İlhan Cavcav sonrası dönem için umutlarım vardı. Malum, kimsenin karşısına çıkamadığı Cavcav son 10 yıldır, fevri kararlar, kısa vadeli planlar ve 90’larda yaşıyormuşçasına transfer hamleleriyle kulübü yönetti.

Son 2 sezon kulüp TFF’den 65 milyon TL aldı. Bu para meşhur kasadaki paraya eklenmekle kalmadı, kasadaki paranın bir bölümü de buharlaşıp uçtu. Cavcav da zaten sürekli bu konuda eleştirildi.

Geçiş dönemi için en uygun kişi dediğimiz Murat Cavcav başa geçtiğinde aklımdaki en büyük soru işareti gelen-giden transferlerin nasıl yapılacağıydı. Çünkü bu çalışmalar bize kulübü yönetenlerin vizyonunu ve gelecek sezondan beklentileri gösterecekti.

Yapılan ilk 2 transfere (Skuletic, N’Diaye) bakılınca ve alınan bazı oyuncuların sezon sonu gönderilmesi için uğraşılacağı düşünülünce “batı yakasında değişen bir şey yok” sözü geliyor akla.

Oysa, yıllardır söylediğimiz gibi altyapıyı işler bir hale getirip, sadece 2-3 tane “iyi” kalitede yabancı alarak az masraflı bir takım kurulabilir. Bu takımın ligde alacağı puanlar karşılığında TFF’de gelecek para (1 galibiyet 1.4 milyon tl ve beraberlik 700 bin tl) zaten giderleri karşılayacaktır. Aynı zamanda bu kazanılan puanlar taraftarın artmasında ve takımı sahiplenmesinde büyük rol oynayacaktır. Şu anda takımda oynayan oyunculara, Rantie hariç, maksimum 300 bin Euro verildiği düşünülürse, 1 galibiyetle kazanılacak 1.4 milyon TL doğrudan bir oyuncunun yıllık ücretinden daha fazladır.
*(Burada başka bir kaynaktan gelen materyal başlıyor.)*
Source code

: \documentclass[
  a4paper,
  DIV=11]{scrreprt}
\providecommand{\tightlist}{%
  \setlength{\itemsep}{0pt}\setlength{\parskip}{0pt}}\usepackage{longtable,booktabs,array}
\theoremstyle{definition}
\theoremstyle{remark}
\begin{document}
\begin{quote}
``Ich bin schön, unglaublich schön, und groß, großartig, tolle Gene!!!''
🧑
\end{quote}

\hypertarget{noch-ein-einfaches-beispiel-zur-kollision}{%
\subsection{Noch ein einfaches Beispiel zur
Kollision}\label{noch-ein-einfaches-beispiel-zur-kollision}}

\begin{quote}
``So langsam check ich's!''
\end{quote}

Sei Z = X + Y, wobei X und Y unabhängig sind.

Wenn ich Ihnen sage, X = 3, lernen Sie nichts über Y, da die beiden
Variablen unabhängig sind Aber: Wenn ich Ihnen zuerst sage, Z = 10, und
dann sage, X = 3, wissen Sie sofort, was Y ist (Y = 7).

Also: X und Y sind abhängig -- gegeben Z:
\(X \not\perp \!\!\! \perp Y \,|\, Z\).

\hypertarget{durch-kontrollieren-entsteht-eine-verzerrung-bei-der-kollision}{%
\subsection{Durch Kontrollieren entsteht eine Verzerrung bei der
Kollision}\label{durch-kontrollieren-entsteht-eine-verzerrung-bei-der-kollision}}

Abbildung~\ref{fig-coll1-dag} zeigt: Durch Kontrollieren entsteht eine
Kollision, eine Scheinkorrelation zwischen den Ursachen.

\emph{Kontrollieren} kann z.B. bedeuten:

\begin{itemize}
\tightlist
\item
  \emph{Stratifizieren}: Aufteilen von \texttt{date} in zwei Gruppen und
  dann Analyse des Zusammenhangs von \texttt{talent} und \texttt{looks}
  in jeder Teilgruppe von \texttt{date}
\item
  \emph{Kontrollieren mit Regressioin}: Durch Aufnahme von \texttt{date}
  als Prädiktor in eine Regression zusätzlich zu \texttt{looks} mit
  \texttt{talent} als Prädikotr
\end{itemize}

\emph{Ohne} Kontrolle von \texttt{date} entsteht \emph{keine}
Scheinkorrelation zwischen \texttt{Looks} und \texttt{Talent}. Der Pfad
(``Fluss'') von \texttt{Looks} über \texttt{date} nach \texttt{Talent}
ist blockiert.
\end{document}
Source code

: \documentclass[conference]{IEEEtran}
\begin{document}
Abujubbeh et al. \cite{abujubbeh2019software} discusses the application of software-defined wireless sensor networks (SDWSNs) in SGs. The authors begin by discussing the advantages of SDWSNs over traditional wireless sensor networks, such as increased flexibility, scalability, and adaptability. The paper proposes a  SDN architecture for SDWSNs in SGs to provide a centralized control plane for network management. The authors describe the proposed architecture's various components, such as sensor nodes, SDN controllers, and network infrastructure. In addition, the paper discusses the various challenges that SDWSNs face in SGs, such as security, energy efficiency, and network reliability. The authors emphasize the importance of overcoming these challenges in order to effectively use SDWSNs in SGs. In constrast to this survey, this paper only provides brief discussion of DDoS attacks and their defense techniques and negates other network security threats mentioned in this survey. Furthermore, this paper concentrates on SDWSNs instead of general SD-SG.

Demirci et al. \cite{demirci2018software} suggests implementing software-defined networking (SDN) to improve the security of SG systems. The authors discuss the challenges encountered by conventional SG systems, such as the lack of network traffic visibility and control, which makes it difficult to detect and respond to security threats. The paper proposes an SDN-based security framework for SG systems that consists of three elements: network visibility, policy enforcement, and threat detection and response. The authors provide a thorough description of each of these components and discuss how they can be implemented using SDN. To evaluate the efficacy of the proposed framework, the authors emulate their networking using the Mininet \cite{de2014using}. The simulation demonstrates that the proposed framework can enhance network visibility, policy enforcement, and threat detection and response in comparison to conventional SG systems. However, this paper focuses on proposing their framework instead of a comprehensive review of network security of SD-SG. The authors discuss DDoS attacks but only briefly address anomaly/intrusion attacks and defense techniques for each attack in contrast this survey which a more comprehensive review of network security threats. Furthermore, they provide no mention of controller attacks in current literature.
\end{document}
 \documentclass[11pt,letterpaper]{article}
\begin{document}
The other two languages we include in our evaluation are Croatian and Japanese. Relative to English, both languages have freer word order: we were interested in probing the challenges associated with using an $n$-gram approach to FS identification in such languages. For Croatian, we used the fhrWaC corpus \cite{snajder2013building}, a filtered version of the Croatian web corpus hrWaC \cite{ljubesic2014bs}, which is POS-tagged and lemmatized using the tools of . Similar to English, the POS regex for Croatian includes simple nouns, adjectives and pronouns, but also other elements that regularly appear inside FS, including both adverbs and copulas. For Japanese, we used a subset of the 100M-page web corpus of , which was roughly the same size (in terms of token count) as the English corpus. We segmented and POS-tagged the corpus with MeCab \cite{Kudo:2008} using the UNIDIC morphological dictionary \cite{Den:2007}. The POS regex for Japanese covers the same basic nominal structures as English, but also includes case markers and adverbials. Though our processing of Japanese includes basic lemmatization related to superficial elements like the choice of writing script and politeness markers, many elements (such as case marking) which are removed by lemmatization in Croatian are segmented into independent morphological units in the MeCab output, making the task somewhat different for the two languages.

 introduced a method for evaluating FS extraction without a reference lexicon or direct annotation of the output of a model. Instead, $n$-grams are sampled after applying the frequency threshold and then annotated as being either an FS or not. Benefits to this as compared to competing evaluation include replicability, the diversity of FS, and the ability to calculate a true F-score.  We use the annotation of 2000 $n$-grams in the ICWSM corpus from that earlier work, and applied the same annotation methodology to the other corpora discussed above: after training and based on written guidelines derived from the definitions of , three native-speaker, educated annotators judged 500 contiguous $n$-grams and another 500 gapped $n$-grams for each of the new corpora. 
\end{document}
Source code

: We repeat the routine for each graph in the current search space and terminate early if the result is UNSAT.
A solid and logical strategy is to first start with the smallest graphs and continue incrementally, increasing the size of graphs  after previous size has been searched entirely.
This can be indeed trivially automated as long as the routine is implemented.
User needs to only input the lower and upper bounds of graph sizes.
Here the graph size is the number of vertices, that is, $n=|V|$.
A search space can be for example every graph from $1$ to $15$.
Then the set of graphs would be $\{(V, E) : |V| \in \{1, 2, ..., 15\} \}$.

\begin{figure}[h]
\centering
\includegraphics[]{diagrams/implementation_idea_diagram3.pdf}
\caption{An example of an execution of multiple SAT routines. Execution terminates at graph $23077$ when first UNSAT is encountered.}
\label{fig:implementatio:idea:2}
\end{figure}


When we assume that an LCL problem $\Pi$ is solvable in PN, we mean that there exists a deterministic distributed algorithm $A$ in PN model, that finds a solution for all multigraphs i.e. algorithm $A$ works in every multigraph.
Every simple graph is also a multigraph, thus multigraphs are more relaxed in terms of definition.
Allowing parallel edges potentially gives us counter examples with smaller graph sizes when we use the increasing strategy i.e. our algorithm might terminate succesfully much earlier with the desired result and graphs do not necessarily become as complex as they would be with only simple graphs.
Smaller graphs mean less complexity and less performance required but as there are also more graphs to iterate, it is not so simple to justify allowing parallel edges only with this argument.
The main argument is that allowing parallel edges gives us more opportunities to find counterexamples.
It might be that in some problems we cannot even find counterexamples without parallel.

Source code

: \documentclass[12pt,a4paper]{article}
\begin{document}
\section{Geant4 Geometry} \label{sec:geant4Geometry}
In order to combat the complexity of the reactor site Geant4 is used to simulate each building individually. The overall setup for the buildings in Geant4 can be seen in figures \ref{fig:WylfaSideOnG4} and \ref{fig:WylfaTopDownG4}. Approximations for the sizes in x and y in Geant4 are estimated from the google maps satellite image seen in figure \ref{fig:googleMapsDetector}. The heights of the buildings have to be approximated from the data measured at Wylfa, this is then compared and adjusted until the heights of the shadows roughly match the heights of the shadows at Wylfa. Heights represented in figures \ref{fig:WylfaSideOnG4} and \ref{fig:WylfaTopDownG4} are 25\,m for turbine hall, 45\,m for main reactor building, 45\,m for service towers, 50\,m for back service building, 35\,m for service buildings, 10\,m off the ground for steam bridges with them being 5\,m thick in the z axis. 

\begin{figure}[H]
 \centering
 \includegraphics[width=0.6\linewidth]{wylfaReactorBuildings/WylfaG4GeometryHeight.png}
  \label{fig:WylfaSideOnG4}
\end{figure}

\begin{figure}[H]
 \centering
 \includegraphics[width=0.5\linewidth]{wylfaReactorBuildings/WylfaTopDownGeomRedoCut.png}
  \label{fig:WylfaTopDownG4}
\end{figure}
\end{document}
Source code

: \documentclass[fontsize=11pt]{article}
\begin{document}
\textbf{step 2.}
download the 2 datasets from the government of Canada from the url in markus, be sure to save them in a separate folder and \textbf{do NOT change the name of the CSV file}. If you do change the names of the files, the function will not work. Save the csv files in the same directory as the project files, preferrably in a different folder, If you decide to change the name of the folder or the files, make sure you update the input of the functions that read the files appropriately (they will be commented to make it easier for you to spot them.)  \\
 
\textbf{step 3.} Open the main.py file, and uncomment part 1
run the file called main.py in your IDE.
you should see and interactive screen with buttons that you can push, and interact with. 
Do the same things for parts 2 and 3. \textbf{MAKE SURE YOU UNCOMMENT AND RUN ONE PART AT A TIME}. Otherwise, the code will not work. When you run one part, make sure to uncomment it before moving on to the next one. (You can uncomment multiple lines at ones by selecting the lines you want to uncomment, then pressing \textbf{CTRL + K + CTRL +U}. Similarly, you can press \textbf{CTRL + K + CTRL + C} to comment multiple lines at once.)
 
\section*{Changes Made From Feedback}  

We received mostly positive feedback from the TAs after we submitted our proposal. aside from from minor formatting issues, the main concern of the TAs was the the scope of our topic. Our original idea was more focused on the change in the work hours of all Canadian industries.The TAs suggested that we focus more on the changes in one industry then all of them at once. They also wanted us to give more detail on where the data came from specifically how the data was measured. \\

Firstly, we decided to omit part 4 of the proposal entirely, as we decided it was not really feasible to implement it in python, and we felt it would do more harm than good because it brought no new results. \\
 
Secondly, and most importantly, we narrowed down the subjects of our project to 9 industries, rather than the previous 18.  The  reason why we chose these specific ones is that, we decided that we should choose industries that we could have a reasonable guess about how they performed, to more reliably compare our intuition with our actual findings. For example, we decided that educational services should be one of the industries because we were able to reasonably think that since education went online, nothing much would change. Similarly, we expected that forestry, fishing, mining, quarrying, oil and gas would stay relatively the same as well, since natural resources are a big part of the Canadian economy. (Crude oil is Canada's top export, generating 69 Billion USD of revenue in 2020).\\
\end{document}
Her sezon ucuz etin yahnisini yapıp maçlardan kötü sonuçlar almaya başlayınca “bu takımla bu kadar” demeyi gelenek haline getirdik o yüzden bir de az ama kaliteli etten yahni yapıp kazanılan puanlarla o rakamları karşılayıp bir taşla 2 kuş vursak çok daha iyi olmaz mı?